Desde mi país conseguí un pequeño apartamento de un solo ambiente en el corazón de Manhattan, donde solo tenía que cruzar el Central Park para poder llegar a Juilliard. Simplemente tendría que pedir un taxi y llevar todas mis cosas a aquel lugar. Para mí, la idea de vivir en Nueva York venía de las pocas series americanas que había visto a lo largo de mi vida. No tenía ninguna otra referencia de los Estados Unidos, todo era como una especie de sombra para nosotros los rusos. Al llegar al puesto de migración, me ceñí bien la chamarra blanca que me había regalado mi madre y, con un chocolate caliente en mano, me dediqué a observar las luces del aeropuerto en lo que pasaba la noche allí. Ya extrañaba mi casa, hasta el fríoera diferente aquí, pero la emoción crecía cada vez más en mi alma. Estaba oficialmente más cerca de Nueva York que de Ciudad de México. Entregué mi pasaporte y pude ver como la gente de migración me miraba intrigado. No era poco común ver a alguien de México, supuse.
— ¿Visa?
Asentí con la cabeza, odiando la forma en la que me veían. ¿Por qué era tan dificil para el resto del mundo entender que la mayoría de los mexicanos solo buscábamos mejorar nuestras vidas?

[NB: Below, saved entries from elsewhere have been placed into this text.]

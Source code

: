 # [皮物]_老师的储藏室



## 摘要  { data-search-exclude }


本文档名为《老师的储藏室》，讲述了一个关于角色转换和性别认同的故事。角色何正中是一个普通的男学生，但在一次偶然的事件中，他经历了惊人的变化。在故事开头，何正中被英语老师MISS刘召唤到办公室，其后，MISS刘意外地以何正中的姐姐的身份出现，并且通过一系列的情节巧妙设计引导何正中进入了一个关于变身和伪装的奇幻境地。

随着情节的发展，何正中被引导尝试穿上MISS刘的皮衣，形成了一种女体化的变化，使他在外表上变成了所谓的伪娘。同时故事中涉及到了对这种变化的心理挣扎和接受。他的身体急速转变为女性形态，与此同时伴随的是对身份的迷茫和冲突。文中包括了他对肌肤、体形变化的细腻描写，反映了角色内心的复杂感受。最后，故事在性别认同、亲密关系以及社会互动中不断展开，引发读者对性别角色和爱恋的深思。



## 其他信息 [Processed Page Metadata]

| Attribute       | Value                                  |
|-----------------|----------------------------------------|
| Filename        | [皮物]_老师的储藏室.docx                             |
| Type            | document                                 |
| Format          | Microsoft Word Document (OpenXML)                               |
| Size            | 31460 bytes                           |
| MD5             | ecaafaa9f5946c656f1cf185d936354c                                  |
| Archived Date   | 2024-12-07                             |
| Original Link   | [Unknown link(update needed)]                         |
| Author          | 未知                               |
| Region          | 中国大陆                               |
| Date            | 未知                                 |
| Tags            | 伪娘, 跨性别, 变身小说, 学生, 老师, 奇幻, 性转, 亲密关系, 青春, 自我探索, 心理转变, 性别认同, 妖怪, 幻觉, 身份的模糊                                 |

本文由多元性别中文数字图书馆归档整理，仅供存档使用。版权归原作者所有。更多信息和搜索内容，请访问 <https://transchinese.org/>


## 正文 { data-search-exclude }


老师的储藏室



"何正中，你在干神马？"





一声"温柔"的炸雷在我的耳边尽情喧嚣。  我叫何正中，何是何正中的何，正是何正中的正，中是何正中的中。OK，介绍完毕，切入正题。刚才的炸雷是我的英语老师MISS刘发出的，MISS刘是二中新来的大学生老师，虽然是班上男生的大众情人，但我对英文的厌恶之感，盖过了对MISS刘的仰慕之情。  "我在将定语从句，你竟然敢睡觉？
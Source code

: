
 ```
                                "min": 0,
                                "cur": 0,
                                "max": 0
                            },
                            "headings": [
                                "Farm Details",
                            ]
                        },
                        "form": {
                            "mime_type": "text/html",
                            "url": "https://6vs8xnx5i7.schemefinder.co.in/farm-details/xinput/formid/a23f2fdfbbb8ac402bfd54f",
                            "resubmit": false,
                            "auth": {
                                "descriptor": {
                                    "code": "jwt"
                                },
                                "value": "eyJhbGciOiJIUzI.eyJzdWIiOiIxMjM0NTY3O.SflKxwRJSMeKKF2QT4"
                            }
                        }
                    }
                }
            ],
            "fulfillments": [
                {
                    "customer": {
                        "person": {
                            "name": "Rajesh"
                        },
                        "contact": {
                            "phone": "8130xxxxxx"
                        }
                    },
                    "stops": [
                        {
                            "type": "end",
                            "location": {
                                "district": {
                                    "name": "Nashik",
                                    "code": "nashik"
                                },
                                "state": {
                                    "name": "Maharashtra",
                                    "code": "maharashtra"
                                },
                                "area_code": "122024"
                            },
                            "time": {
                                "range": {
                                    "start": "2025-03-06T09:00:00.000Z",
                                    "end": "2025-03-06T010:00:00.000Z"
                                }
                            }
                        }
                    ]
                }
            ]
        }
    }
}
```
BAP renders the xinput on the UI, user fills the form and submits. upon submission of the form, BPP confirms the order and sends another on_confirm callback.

— ¿Qué te trae tan lejos de tu tierra?
— La escuela — respondí escuetamente, el hombre quería ligar conmigo y yo no tenía el menor interés.

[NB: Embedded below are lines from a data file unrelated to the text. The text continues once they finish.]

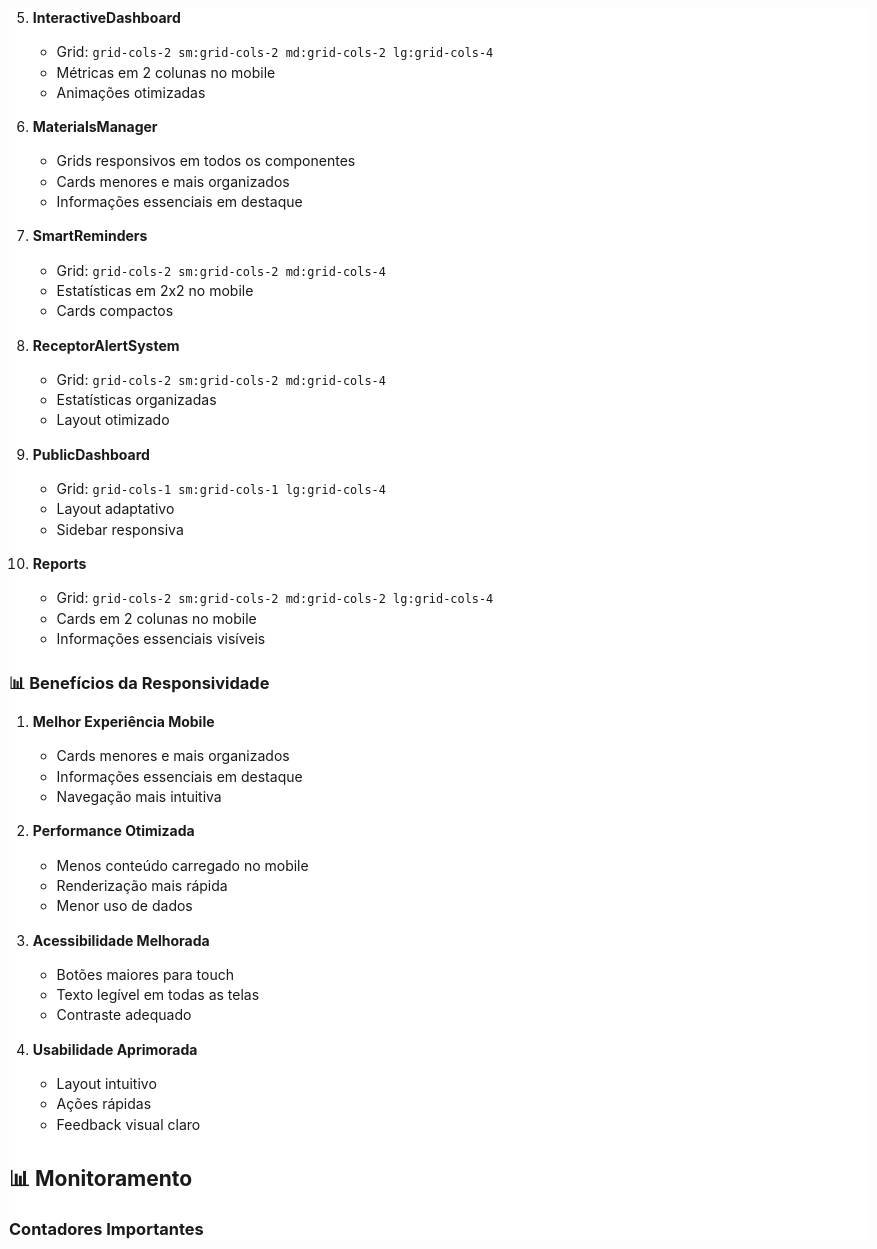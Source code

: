 5. **InteractiveDashboard**
   - Grid: `grid-cols-2 sm:grid-cols-2 md:grid-cols-2 lg:grid-cols-4`
   - Métricas em 2 colunas no mobile
   - Animações otimizadas

6. **MaterialsManager**
   - Grids responsivos em todos os componentes
   - Cards menores e mais organizados
   - Informações essenciais em destaque

7. **SmartReminders**
   - Grid: `grid-cols-2 sm:grid-cols-2 md:grid-cols-4`
   - Estatísticas em 2x2 no mobile
   - Cards compactos

8. **ReceptorAlertSystem**
   - Grid: `grid-cols-2 sm:grid-cols-2 md:grid-cols-4`
   - Estatísticas organizadas
   - Layout otimizado

9. **PublicDashboard**
   - Grid: `grid-cols-1 sm:grid-cols-1 lg:grid-cols-4`
   - Layout adaptativo
   - Sidebar responsiva

10. **Reports**
    - Grid: `grid-cols-2 sm:grid-cols-2 md:grid-cols-2 lg:grid-cols-4`
    - Cards em 2 colunas no mobile
    - Informações essenciais visíveis

### 📊 Benefícios da Responsividade

1. **Melhor Experiência Mobile**
   - Cards menores e mais organizados
   - Informações essenciais em destaque
   - Navegação mais intuitiva

2. **Performance Otimizada**
   - Menos conteúdo carregado no mobile
   - Renderização mais rápida
   - Menor uso de dados

3. **Acessibilidade Melhorada**
   - Botões maiores para touch
   - Texto legível em todas as telas
   - Contraste adequado

4. **Usabilidade Aprimorada**
   - Layout intuitivo
   - Ações rápidas
   - Feedback visual claro

## 📊 Monitoramento

### Contadores Importantes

Me sonrió de nuevo y me devolvió mi pasaporte, que ahora tenía dos sellos extras. Lentamente iba abriéndome paso en el mundo y solo necesité una carta, un poco de valor y un pasaporte. Subí, finalmente, al avión y esta vez no pude dormir, demasiado emocionada ante la perspectiva de acercarme a la ciudad que nunca duerme. Leí, cerré los ojos un rato, ví alguna película que estaba en la pantalla del avión, pero nada conseguía calmar mi excitación, que me hacia seguir viendo nerviosamente a la ventanilla mientras mis pies se ponían solos en puntas. Sentía que este era el vuelo más largo de todos y que probablemente nunca terminaría. El miedo comenzó a apoderarse de mi, haciéndome pensar que el avión caería y que todo esto era una muy mala idea, que debí quedarme en casa donde ya ganaba el suficiente dinero y pronto tendría lo que más deseaba: fama. Estaba a punto de vomitar, cuando una voz se escuchó en las bocinas del avión.

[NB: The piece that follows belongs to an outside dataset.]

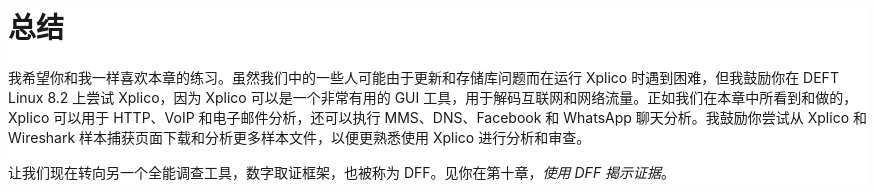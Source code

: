 # 总结

我希望你和我一样喜欢本章的练习。虽然我们中的一些人可能由于更新和存储库问题而在运行 Xplico 时遇到困难，但我鼓励你在 DEFT Linux 8.2 上尝试 Xplico，因为 Xplico 可以是一个非常有用的 GUI 工具，用于解码互联网和网络流量。正如我们在本章中所看到和做的，Xplico 可以用于 HTTP、VoIP 和电子邮件分析，还可以执行 MMS、DNS、Facebook 和 WhatsApp 聊天分析。我鼓励你尝试从 Xplico 和 Wireshark 样本捕获页面下载和分析更多样本文件，以便更熟悉使用 Xplico 进行分析和审查。

让我们现在转向另一个全能调查工具，数字取证框架，也被称为 DFF。见你在第十章，*使用 DFF 揭示证据*。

— Bienvenidos al Aeropuerto John F. Kennedy y a la ciudad de Nueva York. Comenzaremos el descenso para aterrizar.
Sonreí al escuchar esto, olvidando todos los lugares terribles a donde había viajado mi mente en las horas anteriores. La aventura me aguardaba en la gran manzana. No tenía ni la menor idea de todo lo que esta ciudad me iba a traer. Estaba a punto de conocer mi destino, mi futuro, mi libertad y a Adam Harris.